→ Plain-text document sources
++++++++++

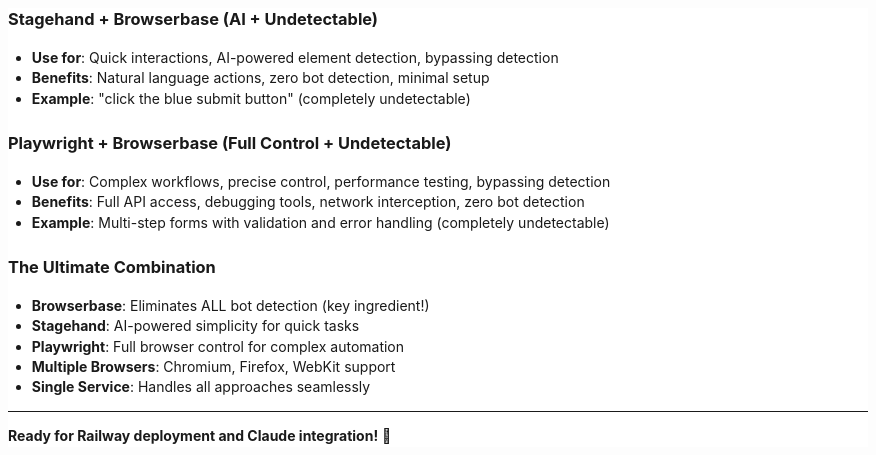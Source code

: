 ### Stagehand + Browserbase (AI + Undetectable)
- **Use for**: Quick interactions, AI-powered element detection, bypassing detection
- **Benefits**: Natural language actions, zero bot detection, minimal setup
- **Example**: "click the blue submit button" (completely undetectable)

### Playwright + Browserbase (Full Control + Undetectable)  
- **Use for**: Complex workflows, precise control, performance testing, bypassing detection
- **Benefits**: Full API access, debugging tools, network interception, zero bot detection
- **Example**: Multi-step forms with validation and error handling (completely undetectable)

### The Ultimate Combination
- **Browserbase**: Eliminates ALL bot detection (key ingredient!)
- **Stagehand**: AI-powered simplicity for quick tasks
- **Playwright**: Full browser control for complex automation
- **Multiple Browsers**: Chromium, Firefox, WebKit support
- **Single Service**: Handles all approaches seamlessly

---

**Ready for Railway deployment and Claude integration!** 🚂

++++++++++

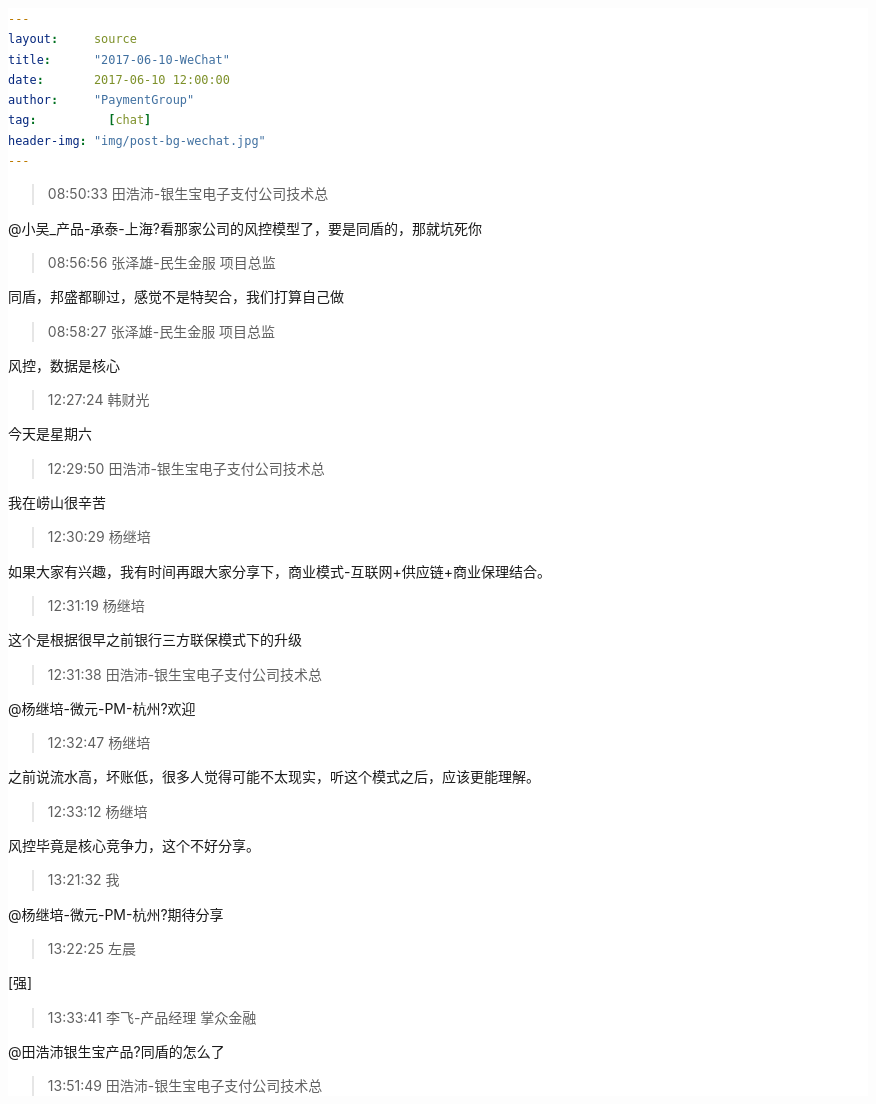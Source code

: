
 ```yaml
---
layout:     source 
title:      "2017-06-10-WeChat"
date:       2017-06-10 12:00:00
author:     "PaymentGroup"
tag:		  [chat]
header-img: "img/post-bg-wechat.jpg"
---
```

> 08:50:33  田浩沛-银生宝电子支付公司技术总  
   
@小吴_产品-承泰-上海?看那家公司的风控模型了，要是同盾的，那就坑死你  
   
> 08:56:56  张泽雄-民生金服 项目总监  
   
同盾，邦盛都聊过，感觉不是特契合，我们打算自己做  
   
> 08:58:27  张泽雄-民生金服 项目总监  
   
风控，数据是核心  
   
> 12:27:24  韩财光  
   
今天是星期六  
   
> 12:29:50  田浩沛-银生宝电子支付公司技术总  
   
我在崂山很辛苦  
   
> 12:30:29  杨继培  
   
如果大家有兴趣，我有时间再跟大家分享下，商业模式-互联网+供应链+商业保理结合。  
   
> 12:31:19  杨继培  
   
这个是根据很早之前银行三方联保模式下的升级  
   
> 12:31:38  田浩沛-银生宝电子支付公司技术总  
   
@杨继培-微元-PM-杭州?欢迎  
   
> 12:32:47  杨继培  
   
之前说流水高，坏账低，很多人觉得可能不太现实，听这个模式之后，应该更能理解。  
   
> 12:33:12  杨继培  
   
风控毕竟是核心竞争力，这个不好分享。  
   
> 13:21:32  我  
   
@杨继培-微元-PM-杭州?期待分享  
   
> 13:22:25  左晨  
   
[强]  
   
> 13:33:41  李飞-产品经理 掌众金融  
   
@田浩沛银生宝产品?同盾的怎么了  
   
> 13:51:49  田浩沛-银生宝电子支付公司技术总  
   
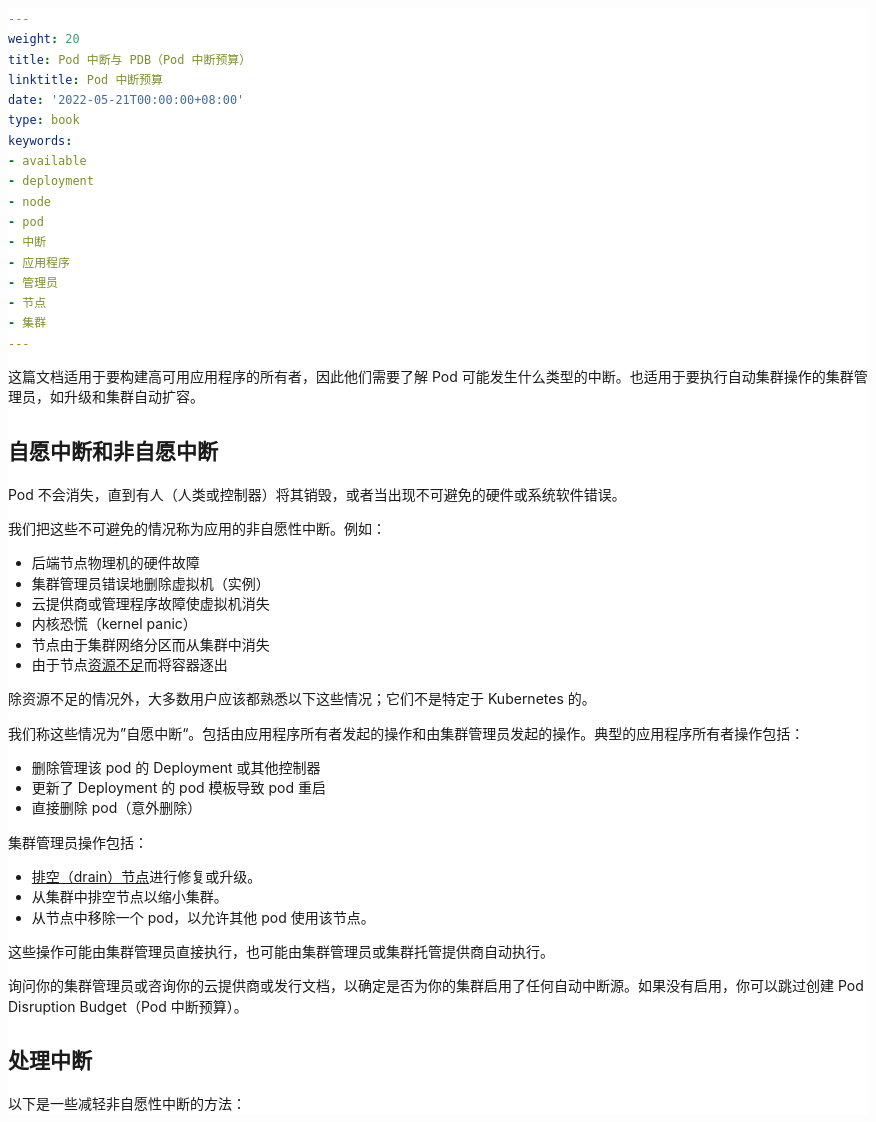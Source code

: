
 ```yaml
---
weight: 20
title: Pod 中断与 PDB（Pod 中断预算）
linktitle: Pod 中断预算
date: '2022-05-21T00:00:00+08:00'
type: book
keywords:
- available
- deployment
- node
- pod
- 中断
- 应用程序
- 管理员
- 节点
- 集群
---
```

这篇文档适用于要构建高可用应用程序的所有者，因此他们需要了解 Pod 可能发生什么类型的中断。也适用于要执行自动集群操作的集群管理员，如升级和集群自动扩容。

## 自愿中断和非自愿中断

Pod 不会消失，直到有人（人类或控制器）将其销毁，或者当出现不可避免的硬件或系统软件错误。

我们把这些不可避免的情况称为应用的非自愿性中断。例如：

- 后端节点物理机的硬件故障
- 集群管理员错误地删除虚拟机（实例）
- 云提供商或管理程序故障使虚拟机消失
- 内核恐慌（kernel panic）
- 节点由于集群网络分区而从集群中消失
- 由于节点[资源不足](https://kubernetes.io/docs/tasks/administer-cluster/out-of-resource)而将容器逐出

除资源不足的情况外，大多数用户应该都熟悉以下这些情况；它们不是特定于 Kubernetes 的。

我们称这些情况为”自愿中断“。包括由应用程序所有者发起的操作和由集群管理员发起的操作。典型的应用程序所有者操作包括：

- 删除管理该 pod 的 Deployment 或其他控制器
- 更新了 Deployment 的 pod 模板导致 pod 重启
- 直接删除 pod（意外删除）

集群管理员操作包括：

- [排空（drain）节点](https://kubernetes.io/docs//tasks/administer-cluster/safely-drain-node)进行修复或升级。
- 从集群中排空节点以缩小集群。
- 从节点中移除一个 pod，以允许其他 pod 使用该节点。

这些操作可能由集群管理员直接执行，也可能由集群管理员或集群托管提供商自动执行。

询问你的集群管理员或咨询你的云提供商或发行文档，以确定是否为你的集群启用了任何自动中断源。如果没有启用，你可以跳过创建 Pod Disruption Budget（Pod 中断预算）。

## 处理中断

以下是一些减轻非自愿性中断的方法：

++++++++++

→ WHAT YOU ARE ASKED TO DO
Print, without alteration, only the lines above between the one holding "- 从集群中排空节点以缩小集群。" and the one holding "以下是一些减轻非自愿性中断的方法：", inclusive.

→ SOLUTION TO THIS PROBLEM
- 从集群中排空节点以缩小集群。
- 从节点中移除一个 pod，以允许其他 pod 使用该节点。

这些操作可能由集群管理员直接执行，也可能由集群管理员或集群托管提供商自动执行。

询问你的集群管理员或咨询你的云提供商或发行文档，以确定是否为你的集群启用了任何自动中断源。如果没有启用，你可以跳过创建 Pod Disruption Budget（Pod 中断预算）。

## 处理中断

以下是一些减轻非自愿性中断的方法：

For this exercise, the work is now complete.